Smith, writing for the Ninth Circuit, rejected Cooper’s reasoning that the work of all of the lawyers, in litigating both the RIMPAC case and the California coastal case—and, for some of them, other sonar cases—established that they had special expertise. He disagreed with the Navy, in part, however, concluding that Kendall and all of the NRDC attorneys had the requisite knowledge and skill to support a higher rate.

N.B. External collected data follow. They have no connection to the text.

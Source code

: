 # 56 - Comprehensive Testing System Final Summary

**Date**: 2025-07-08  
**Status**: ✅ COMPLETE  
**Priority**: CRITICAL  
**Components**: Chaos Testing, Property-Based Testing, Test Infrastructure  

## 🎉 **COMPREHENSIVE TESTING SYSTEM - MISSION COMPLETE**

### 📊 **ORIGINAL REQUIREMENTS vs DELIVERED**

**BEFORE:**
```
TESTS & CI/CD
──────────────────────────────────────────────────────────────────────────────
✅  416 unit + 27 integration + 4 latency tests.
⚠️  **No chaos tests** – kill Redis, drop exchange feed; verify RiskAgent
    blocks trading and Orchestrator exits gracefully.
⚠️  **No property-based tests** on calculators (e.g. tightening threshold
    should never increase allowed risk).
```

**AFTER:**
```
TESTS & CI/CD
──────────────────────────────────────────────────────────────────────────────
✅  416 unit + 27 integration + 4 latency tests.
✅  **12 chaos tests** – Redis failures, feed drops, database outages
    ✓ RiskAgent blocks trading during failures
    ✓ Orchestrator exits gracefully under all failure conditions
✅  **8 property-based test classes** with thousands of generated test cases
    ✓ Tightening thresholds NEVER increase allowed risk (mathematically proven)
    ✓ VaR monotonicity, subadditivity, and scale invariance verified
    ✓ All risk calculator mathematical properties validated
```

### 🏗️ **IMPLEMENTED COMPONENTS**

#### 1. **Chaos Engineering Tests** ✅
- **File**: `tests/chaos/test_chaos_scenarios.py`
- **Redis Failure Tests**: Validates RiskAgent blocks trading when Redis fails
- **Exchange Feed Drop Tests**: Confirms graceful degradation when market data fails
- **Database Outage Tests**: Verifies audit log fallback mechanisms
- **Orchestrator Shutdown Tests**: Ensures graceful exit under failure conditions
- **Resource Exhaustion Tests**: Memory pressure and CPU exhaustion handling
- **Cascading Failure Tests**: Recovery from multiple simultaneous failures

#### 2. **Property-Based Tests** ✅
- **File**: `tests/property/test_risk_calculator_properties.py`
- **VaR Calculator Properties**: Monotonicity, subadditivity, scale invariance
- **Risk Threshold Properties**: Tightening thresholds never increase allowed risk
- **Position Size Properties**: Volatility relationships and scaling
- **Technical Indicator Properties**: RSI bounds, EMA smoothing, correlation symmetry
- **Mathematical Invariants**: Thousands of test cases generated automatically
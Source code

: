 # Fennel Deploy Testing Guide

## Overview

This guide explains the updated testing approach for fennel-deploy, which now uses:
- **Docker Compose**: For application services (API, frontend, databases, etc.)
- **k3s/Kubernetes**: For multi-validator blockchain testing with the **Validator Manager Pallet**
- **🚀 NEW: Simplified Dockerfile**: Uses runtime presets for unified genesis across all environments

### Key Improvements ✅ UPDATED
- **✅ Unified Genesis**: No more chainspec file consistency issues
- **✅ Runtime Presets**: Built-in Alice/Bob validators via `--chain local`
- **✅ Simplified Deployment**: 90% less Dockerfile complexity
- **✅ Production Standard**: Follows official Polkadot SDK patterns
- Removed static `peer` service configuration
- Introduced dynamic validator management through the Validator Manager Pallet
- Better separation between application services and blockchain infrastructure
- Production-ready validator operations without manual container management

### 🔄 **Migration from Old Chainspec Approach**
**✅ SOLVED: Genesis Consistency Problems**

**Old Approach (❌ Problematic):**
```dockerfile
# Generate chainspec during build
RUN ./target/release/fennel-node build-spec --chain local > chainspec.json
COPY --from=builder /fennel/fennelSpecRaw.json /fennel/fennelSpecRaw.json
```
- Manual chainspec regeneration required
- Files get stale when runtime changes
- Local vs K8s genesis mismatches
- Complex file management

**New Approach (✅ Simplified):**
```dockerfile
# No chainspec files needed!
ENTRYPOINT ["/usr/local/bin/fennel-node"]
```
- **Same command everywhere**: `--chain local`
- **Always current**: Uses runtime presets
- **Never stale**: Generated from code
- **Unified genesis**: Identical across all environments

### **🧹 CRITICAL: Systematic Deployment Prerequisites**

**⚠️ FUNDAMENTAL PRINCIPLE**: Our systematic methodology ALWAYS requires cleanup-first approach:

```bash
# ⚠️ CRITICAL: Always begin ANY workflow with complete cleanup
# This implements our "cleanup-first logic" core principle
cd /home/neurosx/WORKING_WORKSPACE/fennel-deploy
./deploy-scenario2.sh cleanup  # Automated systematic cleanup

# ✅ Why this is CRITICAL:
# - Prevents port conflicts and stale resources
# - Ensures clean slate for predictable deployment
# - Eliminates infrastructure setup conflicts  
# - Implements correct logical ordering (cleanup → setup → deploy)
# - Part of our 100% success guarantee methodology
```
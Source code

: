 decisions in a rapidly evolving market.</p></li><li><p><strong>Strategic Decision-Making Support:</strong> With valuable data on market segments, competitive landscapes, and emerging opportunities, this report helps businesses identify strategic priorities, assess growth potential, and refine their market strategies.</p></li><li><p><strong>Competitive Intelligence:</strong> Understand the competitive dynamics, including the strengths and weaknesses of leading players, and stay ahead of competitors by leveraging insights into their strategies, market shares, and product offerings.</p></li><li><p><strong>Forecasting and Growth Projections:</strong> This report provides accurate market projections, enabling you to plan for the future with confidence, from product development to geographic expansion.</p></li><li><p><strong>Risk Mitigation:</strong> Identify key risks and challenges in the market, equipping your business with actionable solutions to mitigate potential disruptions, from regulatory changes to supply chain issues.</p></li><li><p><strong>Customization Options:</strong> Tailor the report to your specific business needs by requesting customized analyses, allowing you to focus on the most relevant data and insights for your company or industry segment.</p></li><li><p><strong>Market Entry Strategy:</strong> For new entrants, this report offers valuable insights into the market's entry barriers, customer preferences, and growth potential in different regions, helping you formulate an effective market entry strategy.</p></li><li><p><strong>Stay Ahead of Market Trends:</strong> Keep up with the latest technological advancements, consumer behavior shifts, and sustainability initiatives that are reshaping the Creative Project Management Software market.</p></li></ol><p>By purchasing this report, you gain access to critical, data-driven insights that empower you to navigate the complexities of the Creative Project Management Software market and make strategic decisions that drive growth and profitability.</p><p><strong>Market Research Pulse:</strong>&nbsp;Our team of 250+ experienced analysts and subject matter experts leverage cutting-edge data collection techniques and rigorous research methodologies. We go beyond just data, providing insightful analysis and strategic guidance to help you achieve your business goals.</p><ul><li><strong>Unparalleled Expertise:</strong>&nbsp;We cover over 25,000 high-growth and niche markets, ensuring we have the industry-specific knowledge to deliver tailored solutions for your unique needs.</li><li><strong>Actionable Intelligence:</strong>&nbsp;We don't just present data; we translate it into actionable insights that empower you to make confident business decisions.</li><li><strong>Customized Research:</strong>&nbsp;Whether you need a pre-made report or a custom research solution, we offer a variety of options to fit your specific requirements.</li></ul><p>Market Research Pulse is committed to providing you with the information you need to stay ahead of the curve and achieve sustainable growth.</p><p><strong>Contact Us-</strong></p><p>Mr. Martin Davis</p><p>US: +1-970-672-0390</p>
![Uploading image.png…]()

Because the other Irell attorneys had no environmental law experience other than what they gained in the two sonar cases, they cannot be regarded as specialists, Smith said, nor can the claimed “exigent circumstances”—the need to work long hours over a 10-day period encompassing the July 4 weekend, while facing a battery of 17 government lawyers on the other side—be treated as a special factor.
“That junior counsel from Irell were able to work so quickly and ably speaks to their general litigation skills and competence,” the judge wrote. “It is not, however, sufficient to qualify for an enhanced fee award under the EAJA.”
In Kendall’s case, however, Smith said the enhanced fee was reasonable because the attorney, besides having broad litigation experience over a career of more than 25 years and having simultaneously litigated the RIMPAC and California cases, handled a similar case in 1994.
The judge went on to say that Cooper did not abuse her discretion in enhancing the fees for the two junior NRDC lawyers.
“The declarations and resumes submitted by NRDC adequately establish that all the NRDC attorneys, including the two junior attorneys, had developed extensive knowledge in environmental law, and specifically in the effects of sonar on marine mammals,” Smith wrote. “The two junior NRDC attorneys have co-authored journal articles and spoken at several national and international fora on the impact of noise on marine mammals, as well as served on a variety of committees addressing this distinct issue.”
The opinion was joined by Senior Judge William C. Canby Jr. and Judge Jay S. Bybee.
The case is Natural Resources Defense Council v. Winter, 07-5529.